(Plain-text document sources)
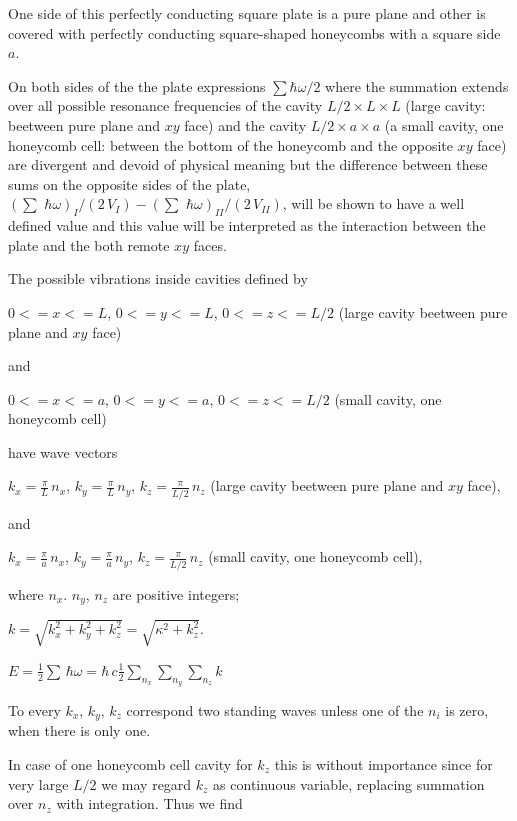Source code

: \documentclass[11pt]{article}
\begin{document}
One side of this perfectly conducting square plate is a pure plane and
other is covered with perfectly conducting square-shaped honeycombs with
a square side \(a\).

On both sides of the the plate expressions \(\sum\hbar\omega\big/2\)
where the summation extends over all possible resonance frequencies of
the cavity \(L/2 \times L \times L\) (large cavity: beetween pure plane
and \(xy\) face) and the cavity \(L/2 \times a\times a\) (a small
cavity, one honeycomb cell: between the bottom of the honeycomb and the
opposite \(xy\) face) are divergent and devoid of physical meaning but
the difference between these sums on the opposite sides of the plate,
\(\left(\sum\,\,\hbar\omega\right)_{I}\big/{\left(2\,V_{I}\right)} - \left(\sum\,\,\hbar\omega\right)_{II}\big/{\left(2\,V_{II}\right)}\),
will be shown to have a well defined value and this value will be
interpreted as the interaction between the plate and the both remote
\(xy\) faces.

    The possible vibrations inside cavities defined by

    \(0<=x<=L\), \(0<=y<=L\), \(0<=z<=L/2\) (large cavity beetween pure
plane and \(xy\) face)

    and

    \(0<=x<=a\), \(0<=y<=a\), \(0<=z<=L/2\) (small cavity, one honeycomb
cell)

    have wave vectors

    \(k_x = \frac{\pi}{L}\,n_x\), \(k_y = \frac{\pi}{L}\,n_y\),
\(k_z = \frac{\pi}{L/2}\,n_z\) (large cavity beetween pure plane and
\(xy\) face),

    and

    \(k_x = \frac{\pi}{a}\,n_x\), \(k_y = \frac{\pi}{a}\,n_y\),
\(k_z = \frac{\pi}{L/2}\,n_z\) (small cavity, one honeycomb cell),

where \(n_x\). \(n_y\), \(n_z\) are positive integers;

    \(k = \sqrt{k_x^2+k_y^2+k_z^2} = \sqrt{\kappa^2+k_z^2}\).

    \(E = \frac{1}{2}\sum\,\hbar\omega = \hbar\,c\frac{1}{2}\sum\limits_{n_x}^{}\sum\limits_{n_y}^{}\sum\limits_{n_z}^{}k\)

    To every \(k_x\), \(k_y\), \(k_z\) correspond two standing waves unless
one of the \(n_i\) is zero, when there is only one.

    In case of one honeycomb cell cavity for \(k_z\) this is without
importance since for very large \(L/2\) we may regard \(k_z\) as
continuous variable, replacing summation over \(n_z\) with integration.
Thus we find
\end{document}
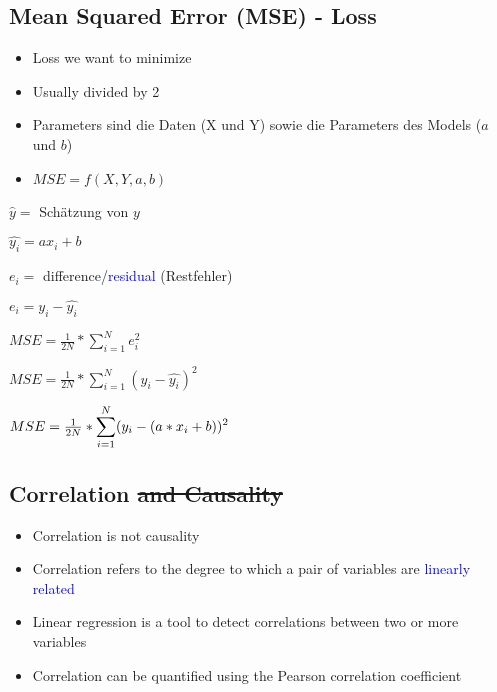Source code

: \subsection{Mean Squared Error (MSE) - Loss}
\begin{itemize}
    \item Loss we want to minimize
    \item Usually divided by 2
    \item Parameters sind die Daten (X und Y) sowie die Parameters des Models ($a$ und $b$)
    \item $MSE = f (X, Y, a, b)$
\end{itemize}
\begin{center}
    $\hat{y} =$ Schätzung von $y$

    $\hat{y_i} = ax_i + b$

    $e_i =$ difference/\textcolor{blue}{residual} (Restfehler)

    $e_i = y_i - \hat{y_i}$

    $MSE = \frac{1}{2N} * \displaystyle\sum_{i = 1}^{N} e_i^2$

    $MSE = \frac{1}{2N} * \displaystyle\sum_{i = 1}^{N} (y_i - \hat{y_i})^2$

    $MSE = \frac{1}{2N} * \large\displaystyle\sum_{i = 1}^{N}({y_i} - (a*x_i + b))^2$
\end{center}

\subsection{Correlation \sout{and Causality}}
\begin{itemize}
    \item Correlation is not causality
    \item Correlation refers to the degree to which a pair of variables are \textcolor{blue}{linearly related}
    \item Linear regression is a tool to detect correlations between two or more variables
    \item Correlation can be quantified using the Pearson correlation coefficient
\end{itemize}
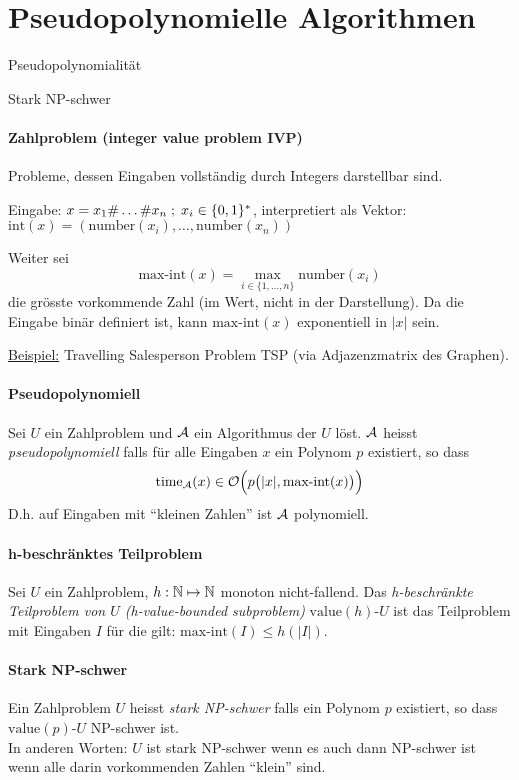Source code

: \section{Pseudopolynomielle Algorithmen}

\begin{takeaway}
    \item Pseudopolynomialität
    \item Stark NP-schwer
\end{takeaway}

\paragraph{Zahlproblem (integer value problem IVP)}
Probleme, dessen Eingaben vollständig durch Integers darstellbar sind.

Eingabe: $x = x_1 \# \dots \# x_n \; ; \; x_i \in \lbrace 0, 1 \rbrace^*$, interpretiert als Vektor:
$\text{int}(x) = (\text{number}(x_i), \dots, \text{number}(x_n))$

Weiter sei 
\[ \text{max-int}(x) = \max_{i \in \{1, \dots, n\}} \text{number}(x_i) \]
die grösste vorkommende Zahl (im Wert, nicht in der Darstellung).
Da die  Eingabe binär definiert ist, kann $\text{max-int}(x)$ exponentiell in $|x|$ sein.

\underline{Beispiel:}
Travelling Salesperson Problem TSP (via Adjazenzmatrix des Graphen).

\paragraph{Pseudopolynomiell}
Sei $U$ ein Zahlproblem und $\mathcal{A}$ ein Algorithmus der $U$ löst.
$\mathcal{A}$ heisst \emph{pseudopolynomiell} falls für alle Eingaben $x$ ein Polynom $p$ existiert, so dass
\[ \text{time}_{\mathcal{A}} (x) \in \mathcal{O} \Big( p \big( |x| , \text{max-int}(x) \big) \Big) \]
D.h. auf Eingaben mit ``kleinen Zahlen'' ist $\mathcal{A}$ polynomiell.

\paragraph{h-beschränktes Teilproblem}
Sei $U$ ein Zahlproblem, $h: \mathbb{N} \mapsto \mathbb{N}$ monoton nicht-fallend.
Das \emph{h-beschränkte Teilproblem von $U$ (h-value-bounded subproblem)} $\text{value}(h)\text{-}U$
ist das Teilproblem mit Eingaben $I$ für die gilt: $\text{max-int}(I) \leq h(|I|)$.

\paragraph{Stark NP-schwer}
Ein Zahlproblem $U$ heisst \emph{stark NP-schwer} falls ein Polynom $p$ existiert, 
so dass $\text{value}(p)\text{-}U$ NP-schwer ist.
\\
In anderen Worten: $U$ ist stark NP-schwer wenn es auch dann NP-schwer ist wenn alle darin
vorkommenden Zahlen ``klein'' sind.

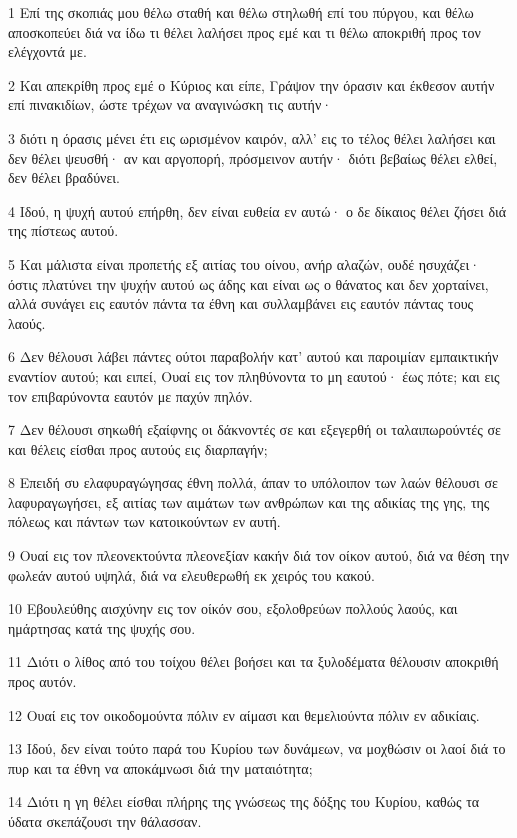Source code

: \par 1 Επί της σκοπιάς μου θέλω σταθή και θέλω στηλωθή επί του πύργου, και θέλω αποσκοπεύει διά να ίδω τι θέλει λαλήσει προς εμέ και τι θέλω αποκριθή προς τον ελέγχοντά με.
\par 2 Και απεκρίθη προς εμέ ο Κύριος και είπε, Γράψον την όρασιν και έκθεσον αυτήν επί πινακιδίων, ώστε τρέχων να αναγινώσκη τις αυτήν·
\par 3 διότι η όρασις μένει έτι εις ωρισμένον καιρόν, αλλ' εις το τέλος θέλει λαλήσει και δεν θέλει ψευσθή· αν και αργοπορή, πρόσμεινον αυτήν· διότι βεβαίως θέλει ελθεί, δεν θέλει βραδύνει.
\par 4 Ιδού, η ψυχή αυτού επήρθη, δεν είναι ευθεία εν αυτώ· ο δε δίκαιος θέλει ζήσει διά της πίστεως αυτού.
\par 5 Και μάλιστα είναι προπετής εξ αιτίας του οίνου, ανήρ αλαζών, ουδέ ησυχάζει· όστις πλατύνει την ψυχήν αυτού ως άδης και είναι ως ο θάνατος και δεν χορταίνει, αλλά συνάγει εις εαυτόν πάντα τα έθνη και συλλαμβάνει εις εαυτόν πάντας τους λαούς.
\par 6 Δεν θέλουσι λάβει πάντες ούτοι παραβολήν κατ' αυτού και παροιμίαν εμπαικτικήν εναντίον αυτού; και ειπεί, Ουαί εις τον πληθύνοντα το μη εαυτού· έως πότε; και εις τον επιβαρύνοντα εαυτόν με παχύν πηλόν.
\par 7 Δεν θέλουσι σηκωθή εξαίφνης οι δάκνοντές σε και εξεγερθή οι ταλαιπωρούντές σε και θέλεις είσθαι προς αυτούς εις διαρπαγήν;
\par 8 Επειδή συ ελαφυραγώγησας έθνη πολλά, άπαν το υπόλοιπον των λαών θέλουσι σε λαφυραγωγήσει, εξ αιτίας των αιμάτων των ανθρώπων και της αδικίας της γης, της πόλεως και πάντων των κατοικούντων εν αυτή.
\par 9 Ουαί εις τον πλεονεκτούντα πλεονεξίαν κακήν διά τον οίκον αυτού, διά να θέση την φωλεάν αυτού υψηλά, διά να ελευθερωθή εκ χειρός του κακού.
\par 10 Εβουλεύθης αισχύνην εις τον οίκόν σου, εξολοθρεύων πολλούς λαούς, και ημάρτησας κατά της ψυχής σου.
\par 11 Διότι ο λίθος από του τοίχου θέλει βοήσει και τα ξυλοδέματα θέλουσιν αποκριθή προς αυτόν.
\par 12 Ουαί εις τον οικοδομούντα πόλιν εν αίμασι και θεμελιούντα πόλιν εν αδικίαις.
\par 13 Ιδού, δεν είναι τούτο παρά του Κυρίου των δυνάμεων, να μοχθώσιν οι λαοί διά το πυρ και τα έθνη να αποκάμνωσι διά την ματαιότητα;
\par 14 Διότι η γη θέλει είσθαι πλήρης της γνώσεως της δόξης του Κυρίου, καθώς τα ύδατα σκεπάζουσι την θάλασσαν.

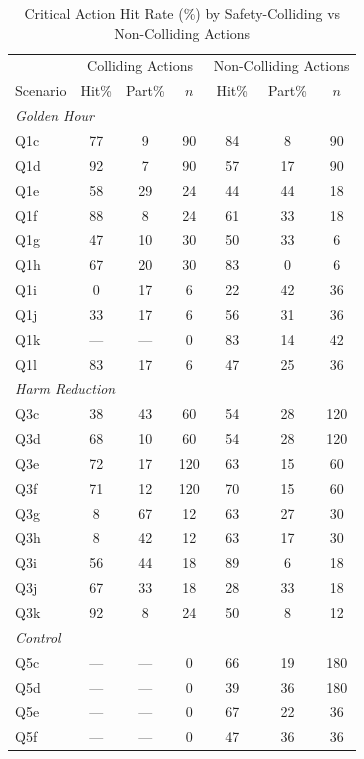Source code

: \begin{table}[htbp]
\centering
\caption{Critical Action Hit Rate (\%) by Safety-Colliding vs Non-Colliding Actions}
\label{tab:hit_rate}
\small
\begin{tabular}{l|ccc|ccc}
\toprule
 & \multicolumn{3}{c|}{Colliding Actions} & \multicolumn{3}{c}{Non-Colliding Actions} \\
Scenario & Hit\% & Part\% & $n$ & Hit\% & Part\% & $n$ \\
\midrule
\multicolumn{7}{l}{\textit{Golden Hour}} \\
Q1c & 77 & 9 & 90 & 84 & 8 & 90 \\
Q1d & 92 & 7 & 90 & 57 & 17 & 90 \\
Q1e & 58 & 29 & 24 & 44 & 44 & 18 \\
Q1f & 88 & 8 & 24 & 61 & 33 & 18 \\
Q1g & 47 & 10 & 30 & 50 & 33 & 6 \\
Q1h & 67 & 20 & 30 & 83 & 0 & 6 \\
Q1i & 0 & 17 & 6 & 22 & 42 & 36 \\
Q1j & 33 & 17 & 6 & 56 & 31 & 36 \\
Q1k & --- & --- & 0 & 83 & 14 & 42 \\
Q1l & 83 & 17 & 6 & 47 & 25 & 36 \\
\midrule
\multicolumn{7}{l}{\textit{Harm Reduction}} \\
Q3c & 38 & 43 & 60 & 54 & 28 & 120 \\
Q3d & 68 & 10 & 60 & 54 & 28 & 120 \\
Q3e & 72 & 17 & 120 & 63 & 15 & 60 \\
Q3f & 71 & 12 & 120 & 70 & 15 & 60 \\
Q3g & 8 & 67 & 12 & 63 & 27 & 30 \\
Q3h & 8 & 42 & 12 & 63 & 17 & 30 \\
Q3i & 56 & 44 & 18 & 89 & 6 & 18 \\
Q3j & 67 & 33 & 18 & 28 & 33 & 18 \\
Q3k & 92 & 8 & 24 & 50 & 8 & 12 \\
\midrule
\multicolumn{7}{l}{\textit{Control}} \\
Q5c & --- & --- & 0 & 66 & 19 & 180 \\
Q5d & --- & --- & 0 & 39 & 36 & 180 \\
Q5e & --- & --- & 0 & 67 & 22 & 36 \\
Q5f & --- & --- & 0 & 47 & 36 & 36 \\

\end{tabular}
\end{table}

## Work to complete
From the entries, report each line that includes the word "pure".

## Expected answer
One side of this perfectly conducting square plate is a pure plane and
the cavity \(L/2 \times L \times L\) (large cavity: beetween pure plane
    \(0<=x<=L\), \(0<=y<=L\), \(0<=z<=L/2\) (large cavity beetween pure
\(k_z = \frac{\pi}{L/2}\,n_z\) (large cavity beetween pure plane and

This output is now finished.